(41e) Formation of Synthetic Fuels Using Solar Concentrator Photovoltics (SCPV) and High Temperature Co-Electrolysis of CO2 and H2O

Carbon dioxide is considered a greenhouse gas (GHG) that reflects solar radiation and consequently increases the temperature of the earth. Many countries are now considering putting a tax on CO2 emissions that will increase the cost of products that are associated with those emissions. The most common method currently considered for dealing with CO2 emissions is the capture of the gas, pressurization, and then sequestration in either rock formations or saline aquifers. This is relatively costly in both capital investment and operation of the equipment. Also, there is the possibility that this CO2 will escape at some point in the future subjecting the company in question to an uncertain risk.

Ceramatec has been investigating an alternative approach that converts the CO2 into a useful product that can then be sold. Using the solid oxide fuel cell materials set in conjunction with a non-carbon source of energy it is possible to generate synthesis gas (CO and H2) and oxygen from CO2 and H2O. SCPV systems are the most efficient generators of solar electricity and generate high quality heat at the same time. HTCE uses both the solar electricity and the heat to electrolyze the CO2 and H2O at double the efficiency of traditional electrolysis. Once the synthesis gas is generated it is possible to utilize either a methanation reaction to generate synthetic natural gas or to pressurize the synthesis gas to feed a Fischer Tropsch reaction to produce liquid fuels. Ceramatec has accomplished both of these reactions in a laboratory environment.
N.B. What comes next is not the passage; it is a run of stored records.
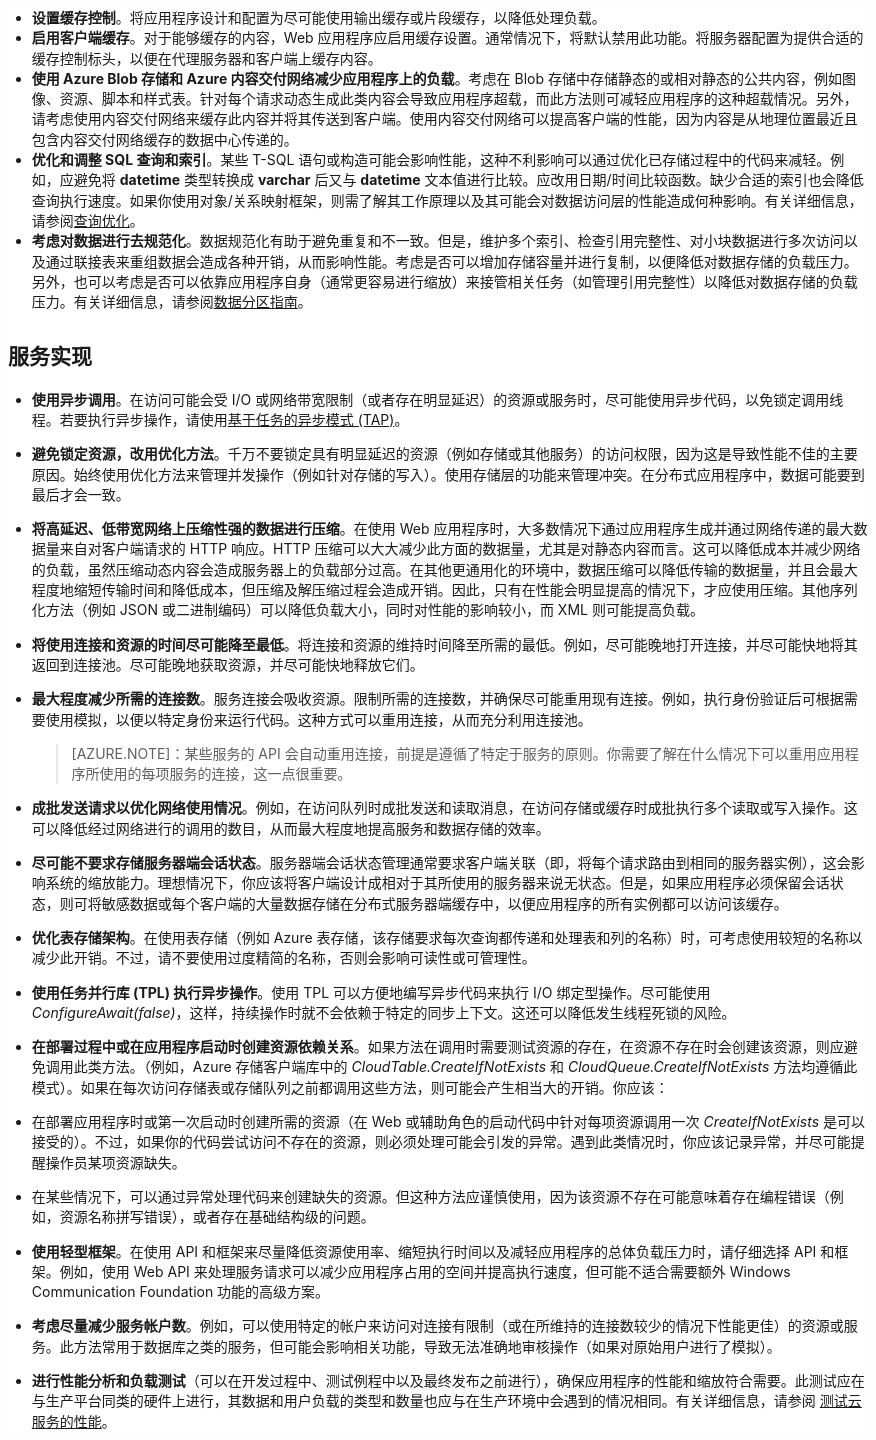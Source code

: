 - **设置缓存控制**。将应用程序设计和配置为尽可能使用输出缓存或片段缓存，以降低处理负载。
- **启用客户端缓存**。对于能够缓存的内容，Web 应用程序应启用缓存设置。通常情况下，将默认禁用此功能。将服务器配置为提供合适的缓存控制标头，以便在代理服务器和客户端上缓存内容。
- **使用 Azure Blob 存储和 Azure 内容交付网络减少应用程序上的负载**。考虑在 Blob 存储中存储静态的或相对静态的公共内容，例如图像、资源、脚本和样式表。针对每个请求动态生成此类内容会导致应用程序超载，而此方法则可减轻应用程序的这种超载情况。另外，请考虑使用内容交付网络来缓存此内容并将其传送到客户端。使用内容交付网络可以提高客户端的性能，因为内容是从地理位置最近且包含内容交付网络缓存的数据中心传递的。
- **优化和调整 SQL 查询和索引**。某些 T-SQL 语句或构造可能会影响性能，这种不利影响可以通过优化已存储过程中的代码来减轻。例如，应避免将 **datetime** 类型转换成 **varchar** 后又与 **datetime** 文本值进行比较。应改用日期/时间比较函数。缺少合适的索引也会降低查询执行速度。如果你使用对象/关系映射框架，则需了解其工作原理以及其可能会对数据访问层的性能造成何种影响。有关详细信息，请参阅[查询优化](https://technet.microsoft.com/zh-cn/library/ms176005.aspx)。
- **考虑对数据进行去规范化**。数据规范化有助于避免重复和不一致。但是，维护多个索引、检查引用完整性、对小块数据进行多次访问以及通过联接表来重组数据会造成各种开销，从而影响性能。考虑是否可以增加存储容量并进行复制，以便降低对数据存储的负载压力。另外，也可以考虑是否可以依靠应用程序自身（通常更容易进行缩放）来接管相关任务（如管理引用完整性）以降低对数据存储的负载压力。有关详细信息，请参阅[数据分区指南](https://github.com/mspnp/azure-guidance/blob/master/Data%20partitioning.md)。

## 服务实现
- **使用异步调用**。在访问可能会受 I/O 或网络带宽限制（或者存在明显延迟）的资源或服务时，尽可能使用异步代码，以免锁定调用线程。若要执行异步操作，请使用[基于任务的异步模式 (TAP)](https://msdn.microsoft.com/zh-cn/library/hh873175.aspx)。
- **避免锁定资源，改用优化方法**。千万不要锁定具有明显延迟的资源（例如存储或其他服务）的访问权限，因为这是导致性能不佳的主要原因。始终使用优化方法来管理并发操作（例如针对存储的写入）。使用存储层的功能来管理冲突。在分布式应用程序中，数据可能要到最后才会一致。
- **将高延迟、低带宽网络上压缩性强的数据进行压缩**。在使用 Web 应用程序时，大多数情况下通过应用程序生成并通过网络传递的最大数据量来自对客户端请求的 HTTP 响应。HTTP 压缩可以大大减少此方面的数据量，尤其是对静态内容而言。这可以降低成本并减少网络的负载，虽然压缩动态内容会造成服务器上的负载部分过高。在其他更通用化的环境中，数据压缩可以降低传输的数据量，并且会最大程度地缩短传输时间和降低成本，但压缩及解压缩过程会造成开销。因此，只有在性能会明显提高的情况下，才应使用压缩。其他序列化方法（例如 JSON 或二进制编码）可以降低负载大小，同时对性能的影响较小，而 XML 则可能提高负载。
- **将使用连接和资源的时间尽可能降至最低**。将连接和资源的维持时间降至所需的最低。例如，尽可能晚地打开连接，并尽可能快地将其返回到连接池。尽可能晚地获取资源，并尽可能快地释放它们。
- **最大程度减少所需的连接数**。服务连接会吸收资源。限制所需的连接数，并确保尽可能重用现有连接。例如，执行身份验证后可根据需要使用模拟，以便以特定身份来运行代码。这种方式可以重用连接，从而充分利用连接池。

	> [AZURE.NOTE]：某些服务的 API 会自动重用连接，前提是遵循了特定于服务的原则。你需要了解在什么情况下可以重用应用程序所使用的每项服务的连接，这一点很重要。

- **成批发送请求以优化网络使用情况**。例如，在访问队列时成批发送和读取消息，在访问存储或缓存时成批执行多个读取或写入操作。这可以降低经过网络进行的调用的数目，从而最大程度地提高服务和数据存储的效率。
- **尽可能不要求存储服务器端会话状态**。服务器端会话状态管理通常要求客户端关联（即，将每个请求路由到相同的服务器实例），这会影响系统的缩放能力。理想情况下，你应该将客户端设计成相对于其所使用的服务器来说无状态。但是，如果应用程序必须保留会话状态，则可将敏感数据或每个客户端的大量数据存储在分布式服务器端缓存中，以便应用程序的所有实例都可以访问该缓存。
- **优化表存储架构**。在使用表存储（例如 Azure 表存储，该存储要求每次查询都传递和处理表和列的名称）时，可考虑使用较短的名称以减少此开销。不过，请不要使用过度精简的名称，否则会影响可读性或可管理性。
- **使用任务并行库 (TPL) 执行异步操作**。使用 TPL 可以方便地编写异步代码来执行 I/O 绑定型操作。尽可能使用 _ConfigureAwait(false)_，这样，持续操作时就不会依赖于特定的同步上下文。这还可以降低发生线程死锁的风险。
- **在部署过程中或在应用程序启动时创建资源依赖关系**。如果方法在调用时需要测试资源的存在，在资源不存在时会创建该资源，则应避免调用此类方法。（例如，Azure 存储客户端库中的 _CloudTable.CreateIfNotExists_ 和 _CloudQueue.CreateIfNotExists_ 方法均遵循此模式）。如果在每次访问存储表或存储队列之前都调用这些方法，则可能会产生相当大的开销。你应该：
 - 在部署应用程序时或第一次启动时创建所需的资源（在 Web 或辅助角色的启动代码中针对每项资源调用一次 _CreateIfNotExists_ 是可以接受的）。不过，如果你的代码尝试访问不存在的资源，则必须处理可能会引发的异常。遇到此类情况时，你应该记录异常，并尽可能提醒操作员某项资源缺失。
 - 在某些情况下，可以通过异常处理代码来创建缺失的资源。但这种方法应谨慎使用，因为该资源不存在可能意味着存在编程错误（例如，资源名称拼写错误），或者存在基础结构级的问题。
- **使用轻型框架**。在使用 API 和框架来尽量降低资源使用率、缩短执行时间以及减轻应用程序的总体负载压力时，请仔细选择 API 和框架。例如，使用 Web API 来处理服务请求可以减少应用程序占用的空间并提高执行速度，但可能不适合需要额外 Windows Communication Foundation 功能的高级方案。
- **考虑尽量减少服务帐户数**。例如，可以使用特定的帐户来访问对连接有限制（或在所维持的连接数较少的情况下性能更佳）的资源或服务。此方法常用于数据库之类的服务，但可能会影响相关功能，导致无法准确地审核操作（如果对原始用户进行了模拟）。
- **进行性能分析和负载测试**（可以在开发过程中、测试例程中以及最终发布之前进行），确保应用程序的性能和缩放符合需要。此测试应在与生产平台同类的硬件上进行，其数据和用户负载的类型和数量也应与在生产环境中会遇到的情况相同。有关详细信息，请参阅 [测试云服务的性能](/documentation/articles/vs-azure-tools-performance-profiling-cloud-services/)。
This paper will discuss this alternative approach to the disposal of CO2. This approach has the following advantages: permanent disposal, usable product, storage of solar energy in fuel, reduction of GHG, reduction in solar radiation, and no additional GHG. The paper will discuss the application of the technologies, results of tests conducted to date, and the economics of the technology versus alternative approaches. It will also show the results of converting the synthesis gas to both synthetic natural gas and Fischer Tropsch liquid fuels.